Herrett Center for Arts and Science
- Established: 1980
- Location: College of Southern Idaho campus, 315 Falls Avenue, Twin Falls, Idaho, United States
- Director: Teri Fattig
- Website: http://herrett.csi.edu

= Herrett Center for Arts and Science =

Museum in Idaho, USA

The Herrett Center for Arts and Science, located on the main campus of the College of Southern Idaho in Twin Falls, Idaho, United States, is a museum of anthropology, natural history, astronomy, and art. The museum's collections primarily comprise anthropological artifacts and natural history specimens from the Americas, as well as works of local artists. The Center also houses the Faulkner Planetarium, the Centennial Observatory, a museum store, and a 2900 square foot (269 square meter) multi-purpose event space.

==Museum Galleries==
The museum exhibits a variety of anthropological artifacts, ethnographic items, and natural history specimens, primarily from the Americas.

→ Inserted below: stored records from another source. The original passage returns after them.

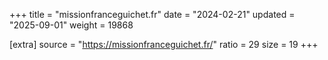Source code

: +++
title = "missionfranceguichet.fr"
date = "2024-02-21"
updated = "2025-09-01"
weight = 19868

[extra]
source = "https://missionfranceguichet.fr/"
ratio = 29
size = 19
+++
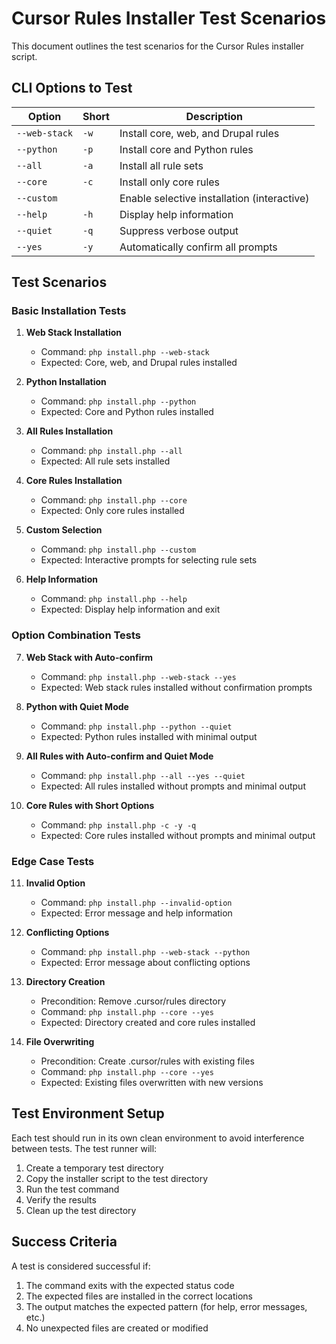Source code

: # Cursor Rules Installer Test Scenarios

This document outlines the test scenarios for the Cursor Rules installer script.

## CLI Options to Test

| Option | Short | Description |
|--------|-------|-------------|
| `--web-stack` | `-w` | Install core, web, and Drupal rules |
| `--python` | `-p` | Install core and Python rules |
| `--all` | `-a` | Install all rule sets |
| `--core` | `-c` | Install only core rules |
| `--custom` | | Enable selective installation (interactive) |
| `--help` | `-h` | Display help information |
| `--quiet` | `-q` | Suppress verbose output |
| `--yes` | `-y` | Automatically confirm all prompts |

## Test Scenarios

### Basic Installation Tests

1. **Web Stack Installation**
   - Command: `php install.php --web-stack`
   - Expected: Core, web, and Drupal rules installed

2. **Python Installation**
   - Command: `php install.php --python`
   - Expected: Core and Python rules installed

3. **All Rules Installation**
   - Command: `php install.php --all`
   - Expected: All rule sets installed

4. **Core Rules Installation**
   - Command: `php install.php --core`
   - Expected: Only core rules installed

5. **Custom Selection**
   - Command: `php install.php --custom`
   - Expected: Interactive prompts for selecting rule sets

6. **Help Information**
   - Command: `php install.php --help`
   - Expected: Display help information and exit

### Option Combination Tests

7. **Web Stack with Auto-confirm**
   - Command: `php install.php --web-stack --yes`
   - Expected: Web stack rules installed without confirmation prompts

8. **Python with Quiet Mode**
   - Command: `php install.php --python --quiet`
   - Expected: Python rules installed with minimal output

9. **All Rules with Auto-confirm and Quiet Mode**
   - Command: `php install.php --all --yes --quiet`
   - Expected: All rules installed without prompts and minimal output

10. **Core Rules with Short Options**
    - Command: `php install.php -c -y -q`
    - Expected: Core rules installed without prompts and minimal output

### Edge Case Tests

11. **Invalid Option**
    - Command: `php install.php --invalid-option`
    - Expected: Error message and help information

12. **Conflicting Options**
    - Command: `php install.php --web-stack --python`
    - Expected: Error message about conflicting options

13. **Directory Creation**
    - Precondition: Remove .cursor/rules directory
    - Command: `php install.php --core --yes`
    - Expected: Directory created and core rules installed

14. **File Overwriting**
    - Precondition: Create .cursor/rules with existing files
    - Command: `php install.php --core --yes`
    - Expected: Existing files overwritten with new versions

## Test Environment Setup

Each test should run in its own clean environment to avoid interference between tests. The test runner will:

1. Create a temporary test directory
2. Copy the installer script to the test directory
3. Run the test command
4. Verify the results
5. Clean up the test directory

## Success Criteria

A test is considered successful if:

1. The command exits with the expected status code
2. The expected files are installed in the correct locations
3. The output matches the expected pattern (for help, error messages, etc.)
4. No unexpected files are created or modified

Notable among them is the Simon Clovis cache of over thirty stone bifaces found in Idaho in 1961, and a replica of the Huntington Canyon Mammoth, a nearly-complete Columbian mammoth skeleton unearthed in Utah in 1988. The Jean B. King Gallery of Art offers several exhibits per year, including annual student and faculty exhibits.

==Planetarium==
The Faulkner Planetarium opened in November, 1995, as the largest planetarium theater in Idaho, seating 151 under a 50' (15.2 m) dome (seven seats were later removed). When first opened the theater featured one of the first Evans & Sutherland Digistar II digital graphics projectors, 49 random access slide projectors, three video projectors, and an 11,500 W sound system. An upgrade to an Evans & Sutherland Digistar 5 fulldome video system, LED cove lighting, a Dolby 5.1 surround sound system and an AstroFX theater control system took place in the fall of 2013, followed by an upgrade to Digistar 6 in May 2020. Programs are offered for school groups and the public throughout the year.

==Observatory==
The Centennial Observatory opened in May, 2004, featuring the largest fully wheelchair-accessible public telescope in the world at the time (since superseded). It houses a 24" (0.6 m) Ritchey-Chrétien f/8, computer-controlled, equatorial fork-mounted telescope manufactured by DFM Engineering under a 20' (6 m) dome, as well as a number of smaller portable telescopes. Viewing opportunities are offered throughout the year to both the public and school groups.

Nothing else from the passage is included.